Research article 29 May 2013

Research article | 29 May 2013

Characterization of Odin-OSIRIS ozone profiles with the SAGE II dataset

C. Adams1, A. E. Bourassa1, A. F. Bathgate1, C. A. McLinden1,2, N. D. Lloyd1, C. Z. Roth1, E. J. Llewellyn1, J. M. Zawodny3, D. E. Flittner3, G. L. Manney4,5, W. H. Daffer6, and D. A. Degenstein1 C. Adams et al.
  • 1Institute for Space and Atmospheric Studies, University of Saskatchewan, Saskatoon, Saskatchewan, Canada
  • 2Environment Canada, Downsview, Ontario, Canada
  • 3NASA Langley Research Center, Hampton, Virginia, USA
  • 4New Mexico Institute of Mining and Technology, Socorro, New Mexico, USA
  • 5NorthWest Research Associates, Socorro, New Mexico, USA
  • 6Jet Propulsion Laboratory, California Institute of Technology, Pasadena, California, USA

Abstract. The Optical Spectrograph and InfraRed Imaging System (OSIRIS) on board the Odin spacecraft has been taking limb-scattered measurements of ozone number density profiles from 2001–present. The Stratospheric Aerosol and Gas Experiment II (SAGE II) took solar occultation measurements of ozone number densities from 1984–2005 and has been used in many studies of long-term ozone trends. We present the characterization of OSIRIS SaskMART v5.0× against the new SAGE II v7.00 ozone profiles for 2001–2005, the period over which these two missions had overlap. This information can be used to merge OSIRIS with SAGE II into a single ozone record from 1984 to the present, if other satellite ozone measurements are included to account for gaps in the OSIRIS dataset in the winter hemisphere. Coincident measurement pairs were selected for ±1 h, ±1° latitude, and ±500 km. The absolute value of the resulting mean relative difference profile is <5% for 13.5–54.5 km and <3% for 24.5–53.5 km. Correlation coefficients R > 0.9 were calculated for 13.5–49.5 km, demonstrating excellent overall agreement between the two datasets. Coincidence criteria were relaxed to maximize the number of measurement pairs and the conditions under which measurements were taken.

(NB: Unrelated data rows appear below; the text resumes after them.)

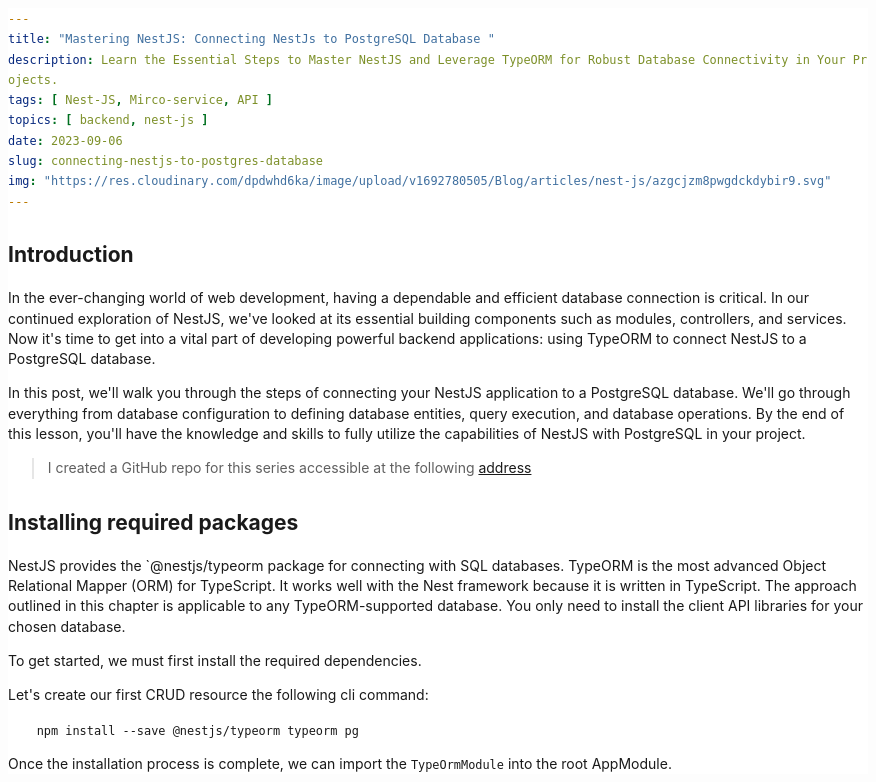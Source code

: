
 ```yaml
---
title: "Mastering NestJS: Connecting NestJs to PostgreSQL Database "
description: Learn the Essential Steps to Master NestJS and Leverage TypeORM for Robust Database Connectivity in Your Projects.
tags: [ Nest-JS, Mirco-service, API ]
topics: [ backend, nest-js ]
date: 2023-09-06
slug: connecting-nestjs-to-postgres-database
img: "https://res.cloudinary.com/dpdwhd6ka/image/upload/v1692780505/Blog/articles/nest-js/azgcjzm8pwgdckdybir9.svg"
---
```


## Introduction

In the ever-changing world of web development, having a dependable and efficient database connection is critical. In our
continued exploration of NestJS, we've looked at its essential building components such as modules, controllers, and
services. Now it's time to get into a vital part of developing powerful backend applications: using TypeORM to connect
NestJS to a PostgreSQL database.

In this post, we'll walk you through the steps of connecting your NestJS application to a PostgreSQL database. We'll go
through everything from database configuration to defining database entities, query execution, and database operations.
By the end of this lesson, you'll have the knowledge and skills to fully utilize the capabilities of NestJS with
PostgreSQL in your project.


> I created a GitHub repo for this series accessible at the following
> [address](https://github.com/denisakp/awesome-nest-js "Awesome nest-js project")

## Installing required packages

NestJS provides the `@nestjs/typeorm package for connecting with SQL databases.
TypeORM is the most advanced Object Relational Mapper (ORM) for TypeScript.
It works well with the Nest framework because it is written in TypeScript.
The approach outlined in this chapter is applicable to any TypeORM-supported database. You only need to install the
client API libraries for your chosen database.

To get started, we must first install the required dependencies.

Let's create our first CRUD resource the following cli command:

```shell [bash]
    npm install --save @nestjs/typeorm typeorm pg
```

Once the installation process is complete, we can import the `TypeOrmModule` into the root AppModule.
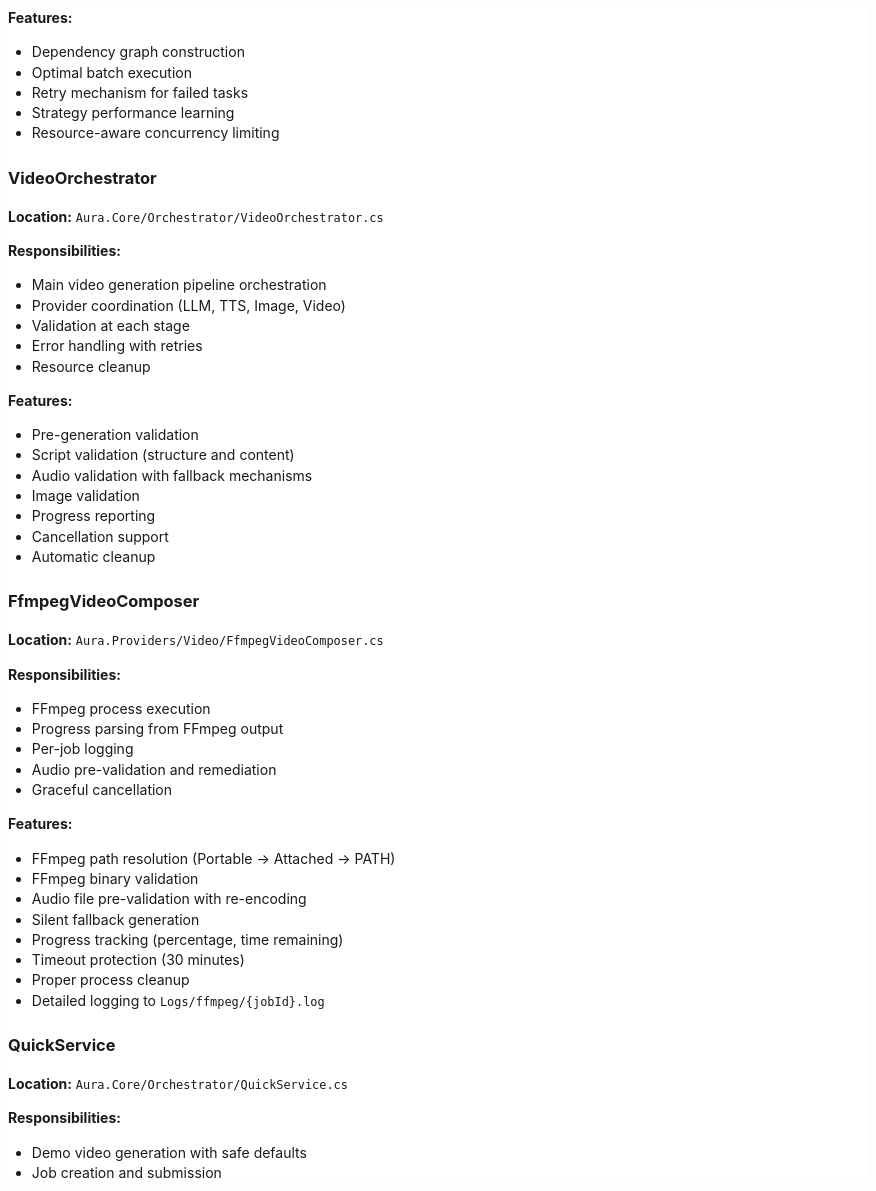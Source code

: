 **Features:**
- Dependency graph construction
- Optimal batch execution
- Retry mechanism for failed tasks
- Strategy performance learning
- Resource-aware concurrency limiting

### VideoOrchestrator
**Location:** `Aura.Core/Orchestrator/VideoOrchestrator.cs`

**Responsibilities:**
- Main video generation pipeline orchestration
- Provider coordination (LLM, TTS, Image, Video)
- Validation at each stage
- Error handling with retries
- Resource cleanup

**Features:**
- Pre-generation validation
- Script validation (structure and content)
- Audio validation with fallback mechanisms
- Image validation
- Progress reporting
- Cancellation support
- Automatic cleanup

### FfmpegVideoComposer
**Location:** `Aura.Providers/Video/FfmpegVideoComposer.cs`

**Responsibilities:**
- FFmpeg process execution
- Progress parsing from FFmpeg output
- Per-job logging
- Audio pre-validation and remediation
- Graceful cancellation

**Features:**
- FFmpeg path resolution (Portable → Attached → PATH)
- FFmpeg binary validation
- Audio file pre-validation with re-encoding
- Silent fallback generation
- Progress tracking (percentage, time remaining)
- Timeout protection (30 minutes)
- Proper process cleanup
- Detailed logging to `Logs/ffmpeg/{jobId}.log`

### QuickService
**Location:** `Aura.Core/Orchestrator/QuickService.cs`

**Responsibilities:**
- Demo video generation with safe defaults
- Job creation and submission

With the broad coincidence criteria, good agreement (< 5%) was observed under most conditions for 20.5–40.5 km. However, mean relative differences do exceed 5% for several cases. Above 50 km, differences between OSIRIS and SAGE II are partly attributed to the diurnal variation of ozone. OSIRIS data are biased high compared with SAGE II at 22.5 km, particularly at high latitudes. Dynamical coincidence criteria, using derived meteorological products, were also tested and yielded similar overall results, with slight improvements to the correlation at high latitudes. The OSIRIS optics temperature is low (<16 °C) during May–July, when the satellite enters the Earth's shadow for part of its orbit. During this period, OSIRIS measurements are biased low by 5–12% for 27.5–38.5 km. Biases between OSIRIS ascending node (northward equatorial crossing time ~18:00 LT – local time) and descending node (southward equatorial crossing time ~06:00 LT) measurements are also noted under some conditions. This work demonstrates that OSIRIS and SAGE II have excellent overall agreement and characterizes the biases between these datasets.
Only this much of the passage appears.